In 1967 “The entire city was in a state of economic and social strife: As the Motor City’s famed automobile industry shed jobs and moved out of the city center, freeways and suburban amenities beckoned middle-class residents away, which further gutted Detroit’s vitality and left behind vacant storefronts, widespread unemployment and impoverished despair.

In the sweltering summer of 1967, Detroit’s predominantly African-American neighborhood of Virginia Park was a simmering cauldron of racial tension. About 60,000 low-income residents were crammed into the neighborhood’s 460 acres, living mostly in small, sub-divided apartments.

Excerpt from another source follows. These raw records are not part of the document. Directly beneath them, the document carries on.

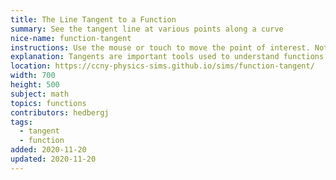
 ```yaml
---
title: The Line Tangent to a Function
summary: See the tangent line at various points along a curve
nice-name: function-tangent
instructions: Use the mouse or touch to move the point of interest. Notice how the tangent line changes. The colors changes to indicate the sign of the slope. (Red for positive, blue for negative, black for zero)
explanation: Tangents are important tools used to understand functions. They can help describe the nature of a particular curve.
location: https://ccny-physics-sims.github.io/sims/function-tangent/
width: 700
height: 500
subject: math
topics: functions
contributors: hedbergj
tags:
  - tangent
  - function
added: 2020-11-20
updated: 2020-11-20
---
```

The Detroit Police Department, which had only about 50 African American officers at the time, was viewed as a white occupying army. Accusations of racial profiling and police brutality were commonplace among Detroit’s black residents. The only other whites in Virginia Park commuted in from the suburbs to run the businesses on 12th Street, then commuted home to affluent enclaves outside Detroit.” https://www.history.com/topics/1960s/1967-detroit-riots

“After the riots, thousands of small businesses closed permanently or relocated to safer neighborhoods, and the affected district lay in ruins for decades.[27]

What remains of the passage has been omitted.